Weinberger might not be able to swim alone, but put him in a pack of 25 swimmers at the Olympics and there’s no stopping him.
He arrived in London a rising star in distance races, having won one world cup event and finishing in the top three in two others this season.
London would be all about going for a medal. And he showed no signs of intimidation as he punched his fist in the air at the starting platform, even though the field included Tunisian Oussama Mellouli who had won bronze in the 1,500-metre freestyle and Spyridon Gianniotis of Greece who had beaten Weinberger a couple of times.
“I’ve just got to have fun,” Weinberger said Friday. “That’s pretty much my position going into every single race. I’m here to have fun. I’m here to race these guys and to compete. The racing is just the best. This is like Christmas morning. I never sleep the night before.”
Far from shrinking from his more experienced competitors, Weinberger pushed the pace in Friday’s 10-kilometre race, leading from the start and hanging on with a group of four when Mellouli went to the front. The Tunisian had a big advantage. The course in Hyde Park’s Serpentine was more like a giant swimming pool than a choppy lake, perfect for pool swimmers like Mellouli who specialize in the 1,500 metres.
Mellouli was too strong for Weinberger Friday, but the Canadian finished third, just 5.2 seconds behind the winner and only two seconds behind silver medalist Thomas Lurz of Germany. “We made the race between four people and just tried to push the pace and separate things,” Weinberger said.
He certainly has a promising future in the sport.
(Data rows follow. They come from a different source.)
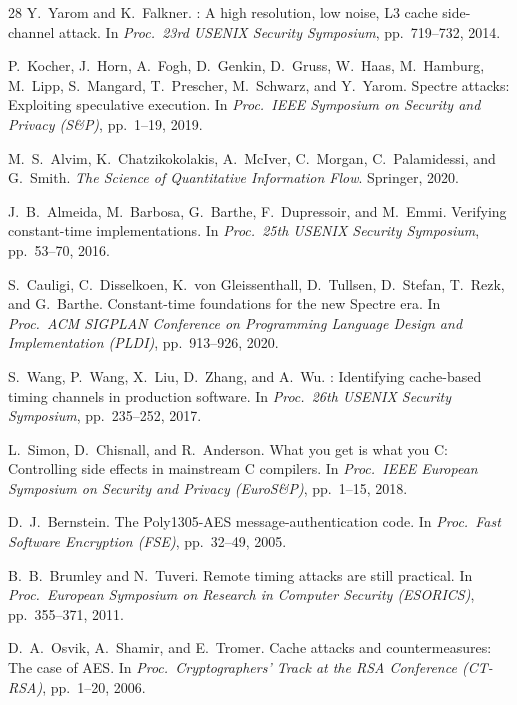 \documentclass{article}
\theoremstyle{definition}
\theoremstyle{remark}
\begin{document}
\begin{thebibliography}{28}
Y.~Yarom and K.~Falkner.
: A high resolution, low noise, {L3} cache
  side-channel attack.
\newblock In \emph{Proc.\ 23rd USENIX Security Symposium}, pp.\ 719--732,
  2014.

P.~Kocher, J.~Horn, A.~Fogh, D.~Genkin, D.~Gruss, W.~Haas, M.~Hamburg,
  M.~Lipp, S.~Mangard, T.~Prescher, M.~Schwarz, and Y.~Yarom.
\newblock Spectre attacks: Exploiting speculative execution.
\newblock In \emph{Proc.\ IEEE Symposium on Security and Privacy (S\&P)},
  pp.\ 1--19, 2019.

M.~S.~Alvim, K.~Chatzikokolakis, A.~McIver, C.~Morgan, C.~Palamidessi, and
  G.~Smith.
\newblock \emph{The Science of Quantitative Information Flow}.
\newblock Springer, 2020.

J.~B.~Almeida, M.~Barbosa, G.~Barthe, F.~Dupressoir, and M.~Emmi.
\newblock Verifying constant-time implementations.
\newblock In \emph{Proc.\ 25th USENIX Security Symposium},
  pp.\ 53--70, 2016.

S.~Cauligi, C.~Disselkoen, K.~von Gleissenthall, D.~Tullsen,
  D.~Stefan, T.~Rezk, and G.~Barthe.
\newblock Constant-time foundations for the new {Spectre} era.
\newblock In \emph{Proc.\ ACM SIGPLAN Conference on Programming Language
  Design and Implementation (PLDI)}, pp.\ 913--926, 2020.

S.~Wang, P.~Wang, X.~Liu, D.~Zhang, and A.~Wu.
: Identifying cache-based timing channels in production
  software.
\newblock In \emph{Proc.\ 26th USENIX Security Symposium},
  pp.\ 235--252, 2017.

L.~Simon, D.~Chisnall, and R.~Anderson.
\newblock What you get is what you {C}: Controlling side effects in mainstream
  {C} compilers.
\newblock In \emph{Proc.\ IEEE European Symposium on Security and Privacy
  (EuroS\&P)}, pp.\ 1--15, 2018.

D.~J.~Bernstein.
\newblock The {Poly1305-AES} message-authentication code.
\newblock In \emph{Proc.\ Fast Software Encryption (FSE)},
  pp.\ 32--49, 2005.

B.~B.~Brumley and N.~Tuveri.
\newblock Remote timing attacks are still practical.
\newblock In \emph{Proc.\ European Symposium on Research in Computer Security
  (ESORICS)}, pp.\ 355--371, 2011.

D.~A.~Osvik, A.~Shamir, and E.~Tromer.
\newblock Cache attacks and countermeasures: The case of {AES}.
\newblock In \emph{Proc.\ Cryptographers' Track at the RSA Conference
  (CT-RSA)}, pp.\ 1--20, 2006.


\end{thebibliography}
\end{document}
He is just 22, young by distance swimming standards, and most of his chief rivals, including Mellouli, are expected to retire.
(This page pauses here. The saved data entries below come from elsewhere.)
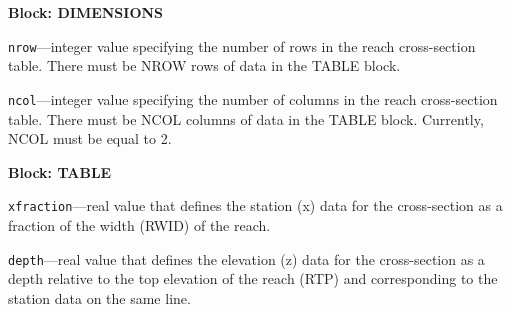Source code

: 
\item \textbf{Block: DIMENSIONS}

\begin{description}
\item \texttt{nrow}---integer value specifying the number of rows in the reach cross-section table. There must be NROW rows of data in the TABLE block.

\item \texttt{ncol}---integer value specifying the number of columns in the reach cross-section table. There must be NCOL columns of data in the TABLE block. Currently, NCOL must be equal to 2.

\end{description}
\item \textbf{Block: TABLE}

\begin{description}
\item \texttt{xfraction}---real value that defines the station (x) data for the cross-section as a fraction of the width (RWID) of the reach.

\item \texttt{depth}---real value that defines the elevation (z) data for the cross-section as a depth relative to the top elevation of the reach (RTP) and corresponding to the station data on the same line.

\end{description}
He is also still learning about the event, like figuring out only recently the advantages of wearing a full body suit.
Few athletes work harder. Weinberger swims up to 100 kilometres a week at a pool in Victoria, doing hundreds of laps some days. He got into the sport after noticing the hard workouts a friend was doing in preparation for a distance swim. “I just saw him going longer workouts and I wanted to do that,” he said. “I hated seeing someone do more work than me.”
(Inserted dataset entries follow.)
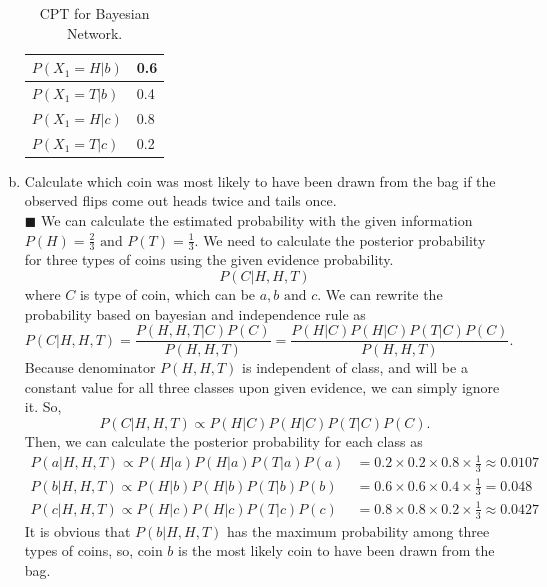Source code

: \documentclass{article}
\newcommand{\solution}[1]{~\\ $\blacksquare$ \sffamily\upshape\selectfont #1
\normalfont ~\\~ }
\begin{document}
\begin{enumerate}[a.]
{\begin{table}[h]
\begin{tabular}{l|l}
      $P(X_1=H|b)$ & 0.6 \\ \midrule
      $P(X_1=T|b)$ & 0.4 \\ \midrule 
      $P(X_1=H|c)$ & 0.8 \\ \midrule 
      $P(X_1=T|c)$ & 0.2 \\ \bottomrule
    \end{tabular}
    \caption{CPT for Bayesian Network.}
    \label{tbl:ai-hwk2-14-1}
  \end{table}
  }
\item Calculate which coin was most likely to have been drawn from the
  bag if the observed flips come out heads twice and tails once.
  \solution{
    We can calculate the estimated probability with the given
    information $P(H)=\frac{2}{3} \mbox{ and } P(T)=\frac{1}{3}$. We
    need to calculate the posterior probability for three types of coins
    using the given evidence probability. 
    \[ P(C|H,H,T) \] where $C$ is type of coin, which can be $a,b
    \mbox{ and } c$. We can rewrite the probability based on bayesian
    and independence rule as \[ P(C|H,H,T) = \frac{P(H,H,T|C)P(C)}{P(H,H,T)} =
    \frac{P(H|C)P(H|C)P(T|C)P(C)}{P(H,H,T)}. \]
    Because denominator $P(H,H,T)$ is independent of class, and will
    be a constant value for all three classes upon given evidence, we
    can simply ignore it. So, \[ P(C|H,H,T) \propto P(H|C)P(H|C)P(T|C)P(C). \]
    Then, we can calculate the posterior probability for each class as
    \begin{align*}
      P(a|H,H,T) \propto P(H|a)P(H|a)P(T|a)P(a) & =
      0.2\times 0.2\times 0.8 \times \frac{1}{3} \approx 0.0107 \\
      P(b|H,H,T) \propto P(H|b)P(H|b)P(T|b)P(b) & =
      0.6\times 0.6\times 0.4 \times \frac{1}{3} = 0.048 \\
      P(c|H,H,T) \propto P(H|c)P(H|c)P(T|c)P(c) & =
      0.8\times 0.8\times 0.2 \times \frac{1}{3} \approx 0.0427 
    \end{align*}
    It is obvious that $P(b|H,H,T)$ has the maximum probability among
    three types of coins, so, coin $b$ is the most likely coin to have
    been drawn from the bag. 
  }
\end{enumerate}
\end{document}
Jacks said Weinberger doesn’t just train hard, he has also developed shrewd competitive instincts and knows how to avoid the rough and tumble battling that is part of open water swimming.
“He’s the best in the world. He wasn’t today but I think he has that ability,” said Jacks, who has an easy rapport with the swimmer, despite the occasional nip from his pesky dog.
Mellouli too recognized the rising talent.
“He’s a tough swimmer,” the Tunisian said after the race, adding that he keyed on the Canadian during the competition. “I think you’ll see more of him in the future.”
That future will likely include the next Olympics, in 2016 in Rio de Janeiro. And Weinberger is already preparing.
“I want to be Olympic gold medalist in Rio,” he said Friday.